● Task:
Of all the lines in the entries below, give again exactly those starting at the line containing "buildings**: _15:44:46 +04_" and ending at the line containing "[baku59]: ./photos/broken_atm.jpg", both ends included, and no others.

(Plain-text document sources)
===

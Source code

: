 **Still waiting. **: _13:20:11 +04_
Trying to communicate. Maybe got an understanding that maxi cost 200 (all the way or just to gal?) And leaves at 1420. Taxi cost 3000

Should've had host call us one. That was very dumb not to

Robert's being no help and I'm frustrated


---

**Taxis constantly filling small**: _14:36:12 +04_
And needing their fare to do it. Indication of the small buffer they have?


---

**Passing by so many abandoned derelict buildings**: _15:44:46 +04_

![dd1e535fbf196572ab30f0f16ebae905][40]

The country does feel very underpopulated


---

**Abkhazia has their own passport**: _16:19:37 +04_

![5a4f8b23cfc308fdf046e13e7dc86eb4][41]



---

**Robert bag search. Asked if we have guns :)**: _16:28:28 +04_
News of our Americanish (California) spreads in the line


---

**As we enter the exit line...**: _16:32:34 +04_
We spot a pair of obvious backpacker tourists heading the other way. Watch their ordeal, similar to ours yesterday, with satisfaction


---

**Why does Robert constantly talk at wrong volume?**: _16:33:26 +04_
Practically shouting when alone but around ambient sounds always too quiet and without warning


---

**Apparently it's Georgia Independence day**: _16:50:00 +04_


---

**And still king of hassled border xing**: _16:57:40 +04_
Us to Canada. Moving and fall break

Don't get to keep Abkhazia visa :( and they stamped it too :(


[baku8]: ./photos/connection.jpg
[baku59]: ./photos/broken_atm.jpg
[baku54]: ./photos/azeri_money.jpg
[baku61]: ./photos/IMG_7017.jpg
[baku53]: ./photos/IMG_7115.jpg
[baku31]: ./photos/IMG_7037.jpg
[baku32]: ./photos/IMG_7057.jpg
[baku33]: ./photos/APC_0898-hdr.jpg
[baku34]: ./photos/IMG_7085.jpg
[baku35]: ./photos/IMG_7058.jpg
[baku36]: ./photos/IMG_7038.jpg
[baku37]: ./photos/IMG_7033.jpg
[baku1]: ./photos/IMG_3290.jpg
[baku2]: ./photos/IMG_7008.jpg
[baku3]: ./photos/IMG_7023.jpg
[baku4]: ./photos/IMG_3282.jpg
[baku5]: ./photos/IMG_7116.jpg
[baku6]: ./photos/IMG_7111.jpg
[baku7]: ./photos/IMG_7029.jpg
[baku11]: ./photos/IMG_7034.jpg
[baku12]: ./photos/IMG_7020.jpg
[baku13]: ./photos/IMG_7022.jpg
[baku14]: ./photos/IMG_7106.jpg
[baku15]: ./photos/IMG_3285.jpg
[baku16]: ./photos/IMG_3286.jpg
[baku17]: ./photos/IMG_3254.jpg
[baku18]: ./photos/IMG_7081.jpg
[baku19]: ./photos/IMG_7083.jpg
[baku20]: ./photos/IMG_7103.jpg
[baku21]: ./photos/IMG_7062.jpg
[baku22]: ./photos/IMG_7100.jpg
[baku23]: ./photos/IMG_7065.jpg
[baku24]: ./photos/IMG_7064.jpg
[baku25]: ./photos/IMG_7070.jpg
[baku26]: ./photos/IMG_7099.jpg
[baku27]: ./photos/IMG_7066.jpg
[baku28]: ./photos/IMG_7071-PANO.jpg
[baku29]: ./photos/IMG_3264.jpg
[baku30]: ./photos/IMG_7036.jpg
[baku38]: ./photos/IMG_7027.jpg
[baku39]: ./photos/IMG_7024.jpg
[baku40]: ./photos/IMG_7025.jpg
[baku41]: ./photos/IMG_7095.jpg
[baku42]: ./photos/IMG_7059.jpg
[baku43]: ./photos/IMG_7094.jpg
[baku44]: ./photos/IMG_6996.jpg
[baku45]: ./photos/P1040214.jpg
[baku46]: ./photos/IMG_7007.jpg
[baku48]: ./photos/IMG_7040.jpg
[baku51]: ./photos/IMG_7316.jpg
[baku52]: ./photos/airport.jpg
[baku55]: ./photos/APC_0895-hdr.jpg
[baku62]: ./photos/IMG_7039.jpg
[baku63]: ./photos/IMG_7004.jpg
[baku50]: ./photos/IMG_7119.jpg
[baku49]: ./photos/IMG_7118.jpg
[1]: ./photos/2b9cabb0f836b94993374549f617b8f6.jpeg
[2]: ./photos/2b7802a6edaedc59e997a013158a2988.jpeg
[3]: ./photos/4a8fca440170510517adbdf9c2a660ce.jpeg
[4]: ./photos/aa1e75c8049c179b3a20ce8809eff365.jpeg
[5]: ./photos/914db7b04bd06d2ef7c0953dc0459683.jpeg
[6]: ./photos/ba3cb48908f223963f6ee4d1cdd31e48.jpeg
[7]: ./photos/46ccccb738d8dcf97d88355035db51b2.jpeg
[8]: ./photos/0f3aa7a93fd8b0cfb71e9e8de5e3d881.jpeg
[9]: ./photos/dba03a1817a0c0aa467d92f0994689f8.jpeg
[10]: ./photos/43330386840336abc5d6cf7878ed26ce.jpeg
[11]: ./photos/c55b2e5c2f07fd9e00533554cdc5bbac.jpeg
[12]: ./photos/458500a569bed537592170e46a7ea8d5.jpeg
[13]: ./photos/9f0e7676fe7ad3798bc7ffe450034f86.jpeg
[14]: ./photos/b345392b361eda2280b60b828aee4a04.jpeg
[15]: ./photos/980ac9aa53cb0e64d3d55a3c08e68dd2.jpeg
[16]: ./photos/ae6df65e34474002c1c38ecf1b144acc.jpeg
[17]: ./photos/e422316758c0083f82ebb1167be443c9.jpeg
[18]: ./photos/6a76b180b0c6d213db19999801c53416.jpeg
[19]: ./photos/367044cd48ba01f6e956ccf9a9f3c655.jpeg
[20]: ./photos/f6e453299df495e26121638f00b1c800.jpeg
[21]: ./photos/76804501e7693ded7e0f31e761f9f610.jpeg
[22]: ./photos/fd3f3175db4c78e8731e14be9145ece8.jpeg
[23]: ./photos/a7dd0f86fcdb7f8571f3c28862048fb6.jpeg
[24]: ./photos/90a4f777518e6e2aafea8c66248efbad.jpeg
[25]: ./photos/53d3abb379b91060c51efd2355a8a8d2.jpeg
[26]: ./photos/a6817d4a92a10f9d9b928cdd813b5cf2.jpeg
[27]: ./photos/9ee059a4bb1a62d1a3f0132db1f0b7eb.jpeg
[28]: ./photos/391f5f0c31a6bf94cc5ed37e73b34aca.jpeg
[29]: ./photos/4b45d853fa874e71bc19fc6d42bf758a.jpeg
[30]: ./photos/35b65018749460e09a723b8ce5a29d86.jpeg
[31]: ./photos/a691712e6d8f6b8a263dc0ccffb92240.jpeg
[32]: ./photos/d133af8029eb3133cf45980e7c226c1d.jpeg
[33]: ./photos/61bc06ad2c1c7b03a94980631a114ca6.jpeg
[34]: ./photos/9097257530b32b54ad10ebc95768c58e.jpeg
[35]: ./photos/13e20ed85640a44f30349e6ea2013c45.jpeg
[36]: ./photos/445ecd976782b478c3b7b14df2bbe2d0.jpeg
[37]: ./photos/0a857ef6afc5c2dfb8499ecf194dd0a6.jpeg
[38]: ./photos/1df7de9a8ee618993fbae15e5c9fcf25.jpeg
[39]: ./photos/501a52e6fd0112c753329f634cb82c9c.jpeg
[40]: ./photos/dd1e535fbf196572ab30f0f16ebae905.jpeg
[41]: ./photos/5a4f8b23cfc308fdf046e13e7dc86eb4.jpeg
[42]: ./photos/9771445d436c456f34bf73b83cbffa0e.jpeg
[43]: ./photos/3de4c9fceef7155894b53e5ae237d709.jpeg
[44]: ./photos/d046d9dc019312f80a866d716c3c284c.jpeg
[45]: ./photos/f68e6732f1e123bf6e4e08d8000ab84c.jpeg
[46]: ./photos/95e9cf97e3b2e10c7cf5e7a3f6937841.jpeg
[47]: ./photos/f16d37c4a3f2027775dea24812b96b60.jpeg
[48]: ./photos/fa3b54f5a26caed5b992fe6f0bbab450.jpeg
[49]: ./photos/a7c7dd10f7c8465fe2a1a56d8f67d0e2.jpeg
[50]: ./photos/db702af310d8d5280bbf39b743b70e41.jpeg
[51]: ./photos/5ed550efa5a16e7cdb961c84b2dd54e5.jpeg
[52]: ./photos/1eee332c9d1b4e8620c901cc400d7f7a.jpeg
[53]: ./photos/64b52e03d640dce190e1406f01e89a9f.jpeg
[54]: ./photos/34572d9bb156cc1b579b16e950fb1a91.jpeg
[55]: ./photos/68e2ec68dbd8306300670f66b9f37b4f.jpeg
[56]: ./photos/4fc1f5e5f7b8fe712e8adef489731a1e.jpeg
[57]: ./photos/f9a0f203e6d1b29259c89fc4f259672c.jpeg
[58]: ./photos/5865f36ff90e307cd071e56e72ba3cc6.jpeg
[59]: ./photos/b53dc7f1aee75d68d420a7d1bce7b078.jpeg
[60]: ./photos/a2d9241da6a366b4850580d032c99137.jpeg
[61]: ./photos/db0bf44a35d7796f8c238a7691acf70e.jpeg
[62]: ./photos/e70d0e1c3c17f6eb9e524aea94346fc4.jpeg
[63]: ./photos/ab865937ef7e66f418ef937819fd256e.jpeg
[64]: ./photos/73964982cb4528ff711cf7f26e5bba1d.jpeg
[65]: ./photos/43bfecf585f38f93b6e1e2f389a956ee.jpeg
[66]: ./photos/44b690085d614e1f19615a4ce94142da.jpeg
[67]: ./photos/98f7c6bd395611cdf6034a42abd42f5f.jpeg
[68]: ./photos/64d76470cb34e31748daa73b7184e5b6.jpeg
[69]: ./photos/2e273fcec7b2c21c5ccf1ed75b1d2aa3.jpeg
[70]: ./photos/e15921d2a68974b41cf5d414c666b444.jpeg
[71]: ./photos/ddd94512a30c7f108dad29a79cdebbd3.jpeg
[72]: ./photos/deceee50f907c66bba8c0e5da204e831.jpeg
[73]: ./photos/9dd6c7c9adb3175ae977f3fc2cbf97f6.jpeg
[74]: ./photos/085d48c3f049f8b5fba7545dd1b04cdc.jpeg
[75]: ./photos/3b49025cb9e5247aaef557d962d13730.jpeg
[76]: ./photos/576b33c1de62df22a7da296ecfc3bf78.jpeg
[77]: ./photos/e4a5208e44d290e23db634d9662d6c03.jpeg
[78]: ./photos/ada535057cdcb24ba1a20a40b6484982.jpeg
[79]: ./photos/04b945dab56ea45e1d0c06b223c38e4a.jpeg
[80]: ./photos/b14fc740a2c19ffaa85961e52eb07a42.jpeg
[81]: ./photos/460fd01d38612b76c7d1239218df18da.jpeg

===

● Output of the task:
**Passing by so many abandoned derelict buildings**: _15:44:46 +04_

![dd1e535fbf196572ab30f0f16ebae905][40]

The country does feel very underpopulated


---

**Abkhazia has their own passport**: _16:19:37 +04_

![5a4f8b23cfc308fdf046e13e7dc86eb4][41]



---

**Robert bag search. Asked if we have guns :)**: _16:28:28 +04_
News of our Americanish (California) spreads in the line


---

**As we enter the exit line...**: _16:32:34 +04_
We spot a pair of obvious backpacker tourists heading the other way. Watch their ordeal, similar to ours yesterday, with satisfaction


---

**Why does Robert constantly talk at wrong volume?**: _16:33:26 +04_
Practically shouting when alone but around ambient sounds always too quiet and without warning


---

**Apparently it's Georgia Independence day**: _16:50:00 +04_


---

**And still king of hassled border xing**: _16:57:40 +04_
Us to Canada. Moving and fall break

Don't get to keep Abkhazia visa :( and they stamped it too :(


[baku8]: ./photos/connection.jpg
[baku59]: ./photos/broken_atm.jpg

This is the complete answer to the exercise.